**DATA FOR PROCESSING**
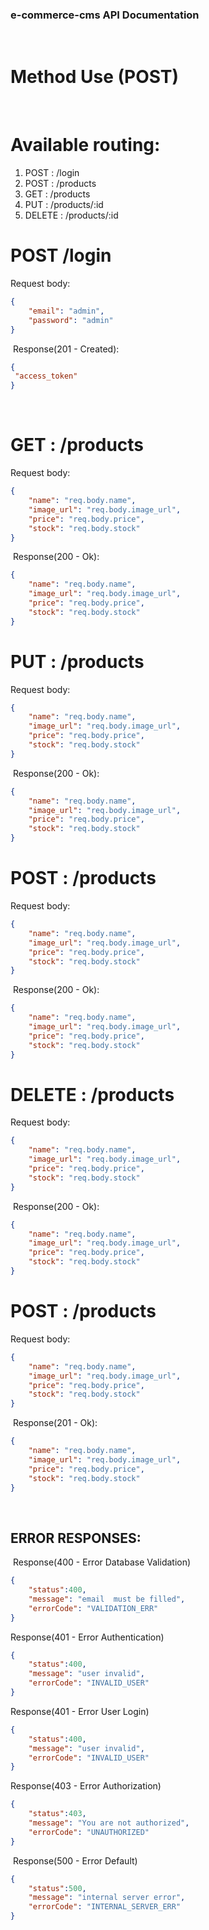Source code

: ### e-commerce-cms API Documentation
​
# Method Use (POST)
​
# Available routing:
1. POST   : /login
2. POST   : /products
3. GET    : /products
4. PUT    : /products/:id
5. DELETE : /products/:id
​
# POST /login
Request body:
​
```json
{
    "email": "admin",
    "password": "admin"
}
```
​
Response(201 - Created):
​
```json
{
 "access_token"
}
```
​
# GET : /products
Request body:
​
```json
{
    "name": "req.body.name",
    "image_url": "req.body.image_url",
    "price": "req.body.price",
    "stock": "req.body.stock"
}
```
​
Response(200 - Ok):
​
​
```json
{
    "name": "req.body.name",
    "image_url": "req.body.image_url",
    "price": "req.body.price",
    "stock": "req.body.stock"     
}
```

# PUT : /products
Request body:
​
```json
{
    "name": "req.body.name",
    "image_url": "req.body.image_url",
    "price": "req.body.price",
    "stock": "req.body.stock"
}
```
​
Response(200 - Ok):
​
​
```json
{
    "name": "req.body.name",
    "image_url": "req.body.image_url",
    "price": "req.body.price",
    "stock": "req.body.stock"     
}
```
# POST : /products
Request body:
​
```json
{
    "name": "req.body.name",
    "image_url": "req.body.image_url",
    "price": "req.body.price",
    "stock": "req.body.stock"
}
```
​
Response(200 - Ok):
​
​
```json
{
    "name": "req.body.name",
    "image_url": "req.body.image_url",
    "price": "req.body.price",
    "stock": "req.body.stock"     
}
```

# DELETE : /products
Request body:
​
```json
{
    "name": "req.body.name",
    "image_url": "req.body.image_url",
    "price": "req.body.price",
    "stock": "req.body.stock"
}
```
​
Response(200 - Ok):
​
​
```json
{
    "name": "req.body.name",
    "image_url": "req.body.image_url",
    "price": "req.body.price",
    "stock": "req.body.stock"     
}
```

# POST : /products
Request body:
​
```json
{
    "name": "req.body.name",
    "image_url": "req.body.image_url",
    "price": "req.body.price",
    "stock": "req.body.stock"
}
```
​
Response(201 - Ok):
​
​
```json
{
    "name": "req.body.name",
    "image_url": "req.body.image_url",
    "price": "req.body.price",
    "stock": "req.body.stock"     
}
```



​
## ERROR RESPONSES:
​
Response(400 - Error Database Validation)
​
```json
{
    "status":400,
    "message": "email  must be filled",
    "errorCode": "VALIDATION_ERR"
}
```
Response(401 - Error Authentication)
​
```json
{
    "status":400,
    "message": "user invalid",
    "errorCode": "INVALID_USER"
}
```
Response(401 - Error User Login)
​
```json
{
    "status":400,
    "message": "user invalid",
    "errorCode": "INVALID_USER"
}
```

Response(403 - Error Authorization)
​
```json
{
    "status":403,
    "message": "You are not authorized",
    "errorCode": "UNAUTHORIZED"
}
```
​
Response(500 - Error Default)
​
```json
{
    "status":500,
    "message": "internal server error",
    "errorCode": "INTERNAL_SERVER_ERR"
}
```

--

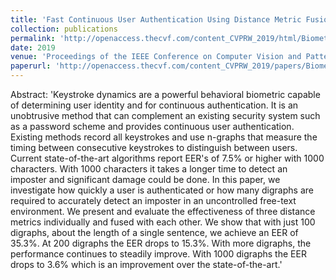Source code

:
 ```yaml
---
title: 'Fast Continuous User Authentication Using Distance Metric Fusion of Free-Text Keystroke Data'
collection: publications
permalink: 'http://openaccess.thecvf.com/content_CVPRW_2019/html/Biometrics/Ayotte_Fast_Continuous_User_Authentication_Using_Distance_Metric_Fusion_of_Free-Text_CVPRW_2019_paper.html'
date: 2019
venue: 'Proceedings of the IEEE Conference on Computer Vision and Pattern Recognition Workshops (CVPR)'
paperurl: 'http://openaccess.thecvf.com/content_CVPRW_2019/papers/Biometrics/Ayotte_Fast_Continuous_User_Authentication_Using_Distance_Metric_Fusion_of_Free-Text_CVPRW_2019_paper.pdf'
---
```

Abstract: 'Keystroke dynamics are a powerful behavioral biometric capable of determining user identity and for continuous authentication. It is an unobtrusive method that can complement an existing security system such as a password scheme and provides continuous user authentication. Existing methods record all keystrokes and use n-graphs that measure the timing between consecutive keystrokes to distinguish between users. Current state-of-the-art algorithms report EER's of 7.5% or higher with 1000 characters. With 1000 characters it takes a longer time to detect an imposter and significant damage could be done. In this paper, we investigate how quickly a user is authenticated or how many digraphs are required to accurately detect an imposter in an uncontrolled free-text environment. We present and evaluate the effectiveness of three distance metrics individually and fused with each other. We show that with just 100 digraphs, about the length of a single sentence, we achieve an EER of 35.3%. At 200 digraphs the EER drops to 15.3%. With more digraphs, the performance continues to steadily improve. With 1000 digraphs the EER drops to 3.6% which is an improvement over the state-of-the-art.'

...

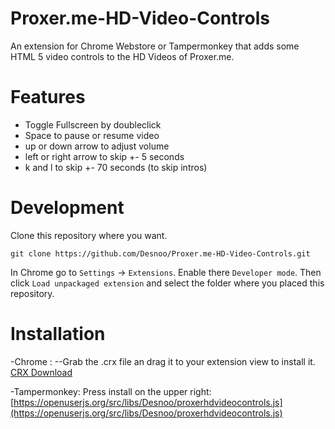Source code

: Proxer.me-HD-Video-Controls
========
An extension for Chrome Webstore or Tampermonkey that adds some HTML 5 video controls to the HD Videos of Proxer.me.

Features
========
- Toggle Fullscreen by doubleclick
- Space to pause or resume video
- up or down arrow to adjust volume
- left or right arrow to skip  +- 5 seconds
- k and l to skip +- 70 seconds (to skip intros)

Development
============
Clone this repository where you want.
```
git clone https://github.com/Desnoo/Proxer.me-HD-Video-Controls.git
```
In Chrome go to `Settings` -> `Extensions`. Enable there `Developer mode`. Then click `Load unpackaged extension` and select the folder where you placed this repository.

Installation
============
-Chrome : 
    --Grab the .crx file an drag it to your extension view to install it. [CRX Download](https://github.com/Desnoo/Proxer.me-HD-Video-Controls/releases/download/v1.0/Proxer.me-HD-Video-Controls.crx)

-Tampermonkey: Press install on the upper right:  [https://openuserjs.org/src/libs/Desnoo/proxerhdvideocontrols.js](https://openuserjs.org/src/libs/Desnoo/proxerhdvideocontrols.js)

**WHAT YOU HAVE TO DO**
Starting at the line above that contains "- k and l to", write out each line exactly until the line that contains "--Grab the .crx" has been written, and stop there.

**TASK ANSWER**
- k and l to skip +- 70 seconds (to skip intros)

Development
============
Clone this repository where you want.
```
git clone https://github.com/Desnoo/Proxer.me-HD-Video-Controls.git
```
In Chrome go to `Settings` -> `Extensions`. Enable there `Developer mode`. Then click `Load unpackaged extension` and select the folder where you placed this repository.

Installation
============
-Chrome : 
    --Grab the .crx file an drag it to your extension view to install it. [CRX Download](https://github.com/Desnoo/Proxer.me-HD-Video-Controls/releases/download/v1.0/Proxer.me-HD-Video-Controls.crx)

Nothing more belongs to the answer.